**WORK INSTRUCTION:**
In the records below, find each line that holds "envelope" and return it.

Document images with source code:
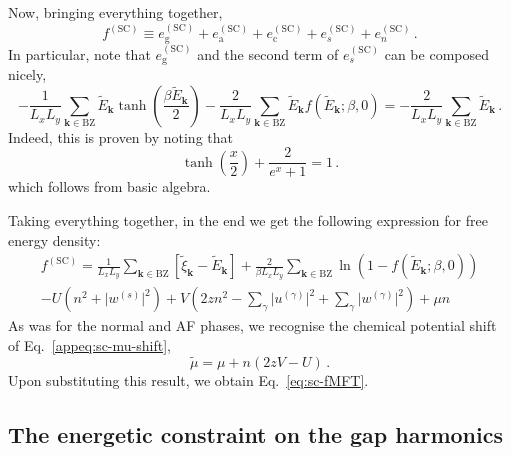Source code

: \begin{tabproof}
\begin{enumerate}
\[		\]
	\end{enumerate}
	Now, bringing everything together,
	\[
	f^{(\mathrm{SC})} \equiv e_\mathrm{g}^{(\mathrm{SC})} + e_\mathrm{a}^{(\mathrm{SC})} + e_\mathrm{c}^{(\mathrm{SC})} + e_s^{(\mathrm{SC})} + e_n^{(\mathrm{SC})} \, .
	\]
	In particular, note that $e_\mathrm{g}^{(\mathrm{SC})}$ and the second term of $e_s^{(\mathrm{SC})}$ can be composed nicely,
	\[
	-\frac{1}{L_x L_y} \sum_{\mathbf{k} \in \mathrm{BZ}} \tilde{E}_\mathbf{k} \tanh(\frac{\beta \tilde{E}_\mathbf{k}}{2}) - \frac{2}{L_x L_y} \sum_{\mathbf{k}\in\mathrm{BZ}} \tilde{E}_\mathbf{k} f(\tilde{E}_\mathbf{k}; \beta,0) = - \frac{2}{L_x L_y} \sum_{\mathbf{k}\in\mathrm{BZ}} \tilde{E}_\mathbf{k} \, .
	\]
	Indeed, this is proven by noting that
	\[
	\tanh(\frac{x}{2}) + \frac{2}{e^x + 1} = 1 \, .
	\]
	which follows from basic algebra.
	
	Taking everything together, in the end we get the following expression for free energy density:
	\begin{multline*}
		f^{(\mathrm{SC})} = \frac{1}{L_x L_y} \sum_{\mathbf{k} \in \mathrm{BZ}} \left[
		\tilde{\xi}_\mathbf{k} - \tilde{E}_\mathbf{k}
		\right] + \frac{2}{\beta L_x L_y} \sum_{\mathbf{k}\in\mathrm{BZ}} \ln \left(
		1- f( \tilde{E}_\mathbf{k}; \beta,0) 
		\right) \\
		-U \left(
		n^2 + \big|
		w^{(s)}
		\big|^2
		\right) + V \left(
		2zn^2 - \sum_\gamma \big|
		u^{(\gamma)}
		\big|^2 + \sum_\gamma \big|
		w^{(\gamma)}
		\big|^2
		\right) + \mu n
	\end{multline*}
	As was for the normal and AF phases, we recognise the chemical potential shift of Eq.~\eqref{appeq:sc-mu-shift},
	\[
	\tilde{\mu} = \mu + n(2zV-U) \, .
	\]
	Upon substituting this result, we obtain Eq.~\eqref{eq:sc-fMFT}.
	
\end{tabproof}

\subsection{The energetic constraint on the gap harmonics}\label{appsubsec:sc-w^s-constraint}

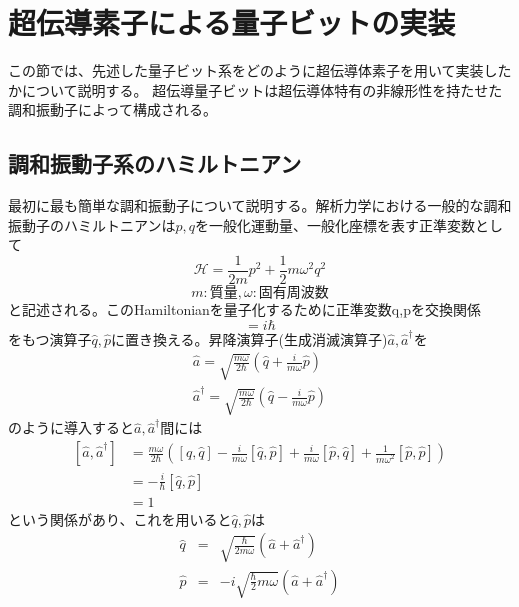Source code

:     \section{超伝導素子による量子ビットの実装}
    この節では、先述した量子ビット系をどのように超伝導体素子を用いて実装したかについて説明する。
    超伝導量子ビットは超伝導体特有の非線形性を持たせた調和振動子によって構成される。
        \subsection{調和振動子系のハミルトニアン}
        最初に最も簡単な調和振動子について説明する。解析力学における一般的な調和振動子のハミルトニアンは$p,q$を一般化運動量、一般化座標を表す正準変数として
        \begin{equation}
            \mathcal{H}=\frac{1}{2m}p^2+\frac{1}{2}m\omega^2 q^2
        \end{equation}
        \begin{equation*}
            m:\mathrm{質量},\omega:\mathrm{固有周波数}
        \end{equation*}
        と記述される。このHamiltonianを量子化するために正準変数q,pを交換関係
        \begin{equation}
            [\hat{q},\hat{p}]=i\hbar
        \end{equation}
        をもつ演算子$\hat{q},\hat{p}$に置き換える。昇降演算子(生成消滅演算子)$\hat{a},\hat{a}^\dagger$を
        \begin{eqnarray}
            \hat{a}=\sqrt{\frac{m\omega}{2\hbar}}(\hat{q}+\frac{i}{m\omega}\hat{p})\\
            \hat{a}^\dagger=\sqrt{\frac{m\omega}{2\hbar}}(\hat{q}-\frac{i}{m\omega}\hat{p})
        \end{eqnarray}
        のように導入すると$\hat{a},\hat{a}^\dagger$間には
        \begin{equation}
        \begin{split}
            [\hat{a},\hat{a}^\dagger]&=\frac{m\omega}{2\hbar}([\hat{q},\hat{q}]-\frac{i}{m\omega}[\hat{q},\hat{p}]+\frac{i}{m\omega}[\hat{p},\hat{q}]+\frac{1}{m\omega^2}[\hat{p},\hat{p}])\\
            &=-\frac{i}{\hbar}[\hat{q},\hat{p}]\\
            &=1
        \end{split}
        \end{equation}
        という関係があり、これを用いると$\hat{q},\hat{p}$は
        \begin{eqnarray}
            \hat{q}&=&\sqrt{\frac{\hbar}{2m\omega}}(\hat{a}+\hat{a}^\dagger)\\
            \hat{p}&=&-i\sqrt{\frac{\hbar}{2}m\omega}(\hat{a}+\hat{a}^\dagger)
        \end{eqnarray}
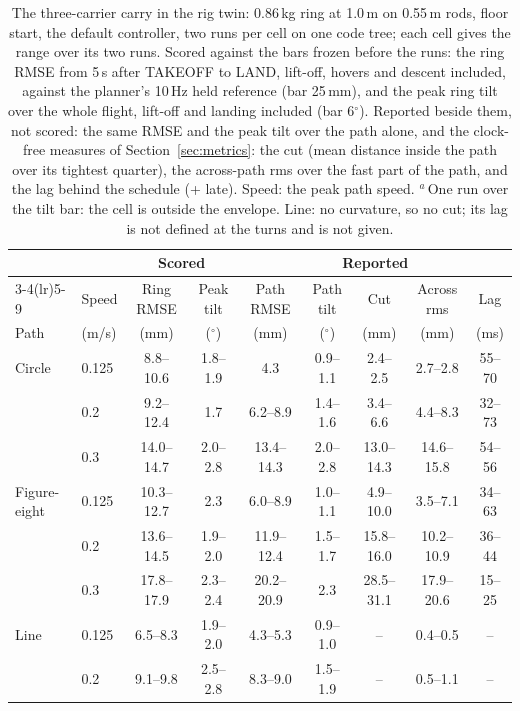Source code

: \begin{table}[htbp]
\centering
\footnotesize
\setlength{\tabcolsep}{2.6pt}
\caption[The carry in the twin: the speed envelope]{The three-carrier carry in the rig twin: 0.86\,kg ring at
1.0\,m on 0.55\,m rods, floor start, the default controller, two runs per cell on one
code tree; each cell gives the range over its two runs. Scored against the bars frozen before the runs: the ring RMSE
from 5\,s after TAKEOFF to LAND, lift-off, hovers and descent included, against the planner's 10\,Hz held reference
(bar 25\,mm), and the peak ring tilt over the whole flight, lift-off and landing included (bar 6$^\circ$). Reported
beside them, not scored: the same RMSE and the peak tilt over the path alone, and the clock-free measures of
Section~\ref{sec:metrics}: the cut (mean distance inside the path over its tightest quarter), the across-path rms over
the fast part of the path, and the lag behind the schedule (+ late). Speed: the peak path speed. $^a$\,One run over the
tilt bar: the cell is outside the envelope. Line: no curvature, so no cut; its lag is not defined at the turns and is
not given.}
\label{tab:T7t}
\begin{tabular}{llccccccc}
\toprule
 & & \multicolumn{2}{c}{Scored} & \multicolumn{5}{c}{Reported} \\
\cmidrule(lr){3-4}\cmidrule(lr){5-9}
 & Speed & Ring RMSE & Peak tilt & Path RMSE & Path tilt & Cut & Across rms & Lag \\
Path & (m/s) & (mm) & ($^\circ$) & (mm) & ($^\circ$) & (mm) & (mm) & (ms) \\
\midrule
Circle & 0.125 & 8.8--10.6 & 1.8--1.9 & 4.3 & 0.9--1.1 & 2.4--2.5 & 2.7--2.8 & 55--70 \\
 & 0.2 & 9.2--12.4 & 1.7 & 6.2--8.9 & 1.4--1.6 & 3.4--6.6 & 4.4--8.3 & 32--73 \\
 & 0.3 & 14.0--14.7 & 2.0--2.8 & 13.4--14.3 & 2.0--2.8 & 13.0--14.3 & 14.6--15.8 & 54--56 \\
\addlinespace
Figure-eight & 0.125 & 10.3--12.7 & 2.3 & 6.0--8.9 & 1.0--1.1 & 4.9--10.0 & 3.5--7.1 & 34--63 \\
 & 0.2 & 13.6--14.5 & 1.9--2.0 & 11.9--12.4 & 1.5--1.7 & 15.8--16.0 & 10.2--10.9 & 36--44 \\
 & 0.3 & 17.8--17.9 & 2.3--2.4 & 20.2--20.9 & 2.3 & 28.5--31.1 & 17.9--20.6 & 15--25 \\
\addlinespace
Line & 0.125 & 6.5--8.3 & 1.9--2.0 & 4.3--5.3 & 0.9--1.0 & -- & 0.4--0.5 & -- \\
 & 0.2 & 9.1--9.8 & 2.5--2.8 & 8.3--9.0 & 1.5--1.9 & -- & 0.5--1.1 & -- \\

\end{tabular}
\end{table}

**REPLY:**
\caption[The carry in the twin: the speed envelope]{The three-carrier carry in the rig twin: 0.86\,kg ring at
tilt bar: the cell is outside the envelope. Line: no curvature, so no cut; its lag is not defined at the turns and is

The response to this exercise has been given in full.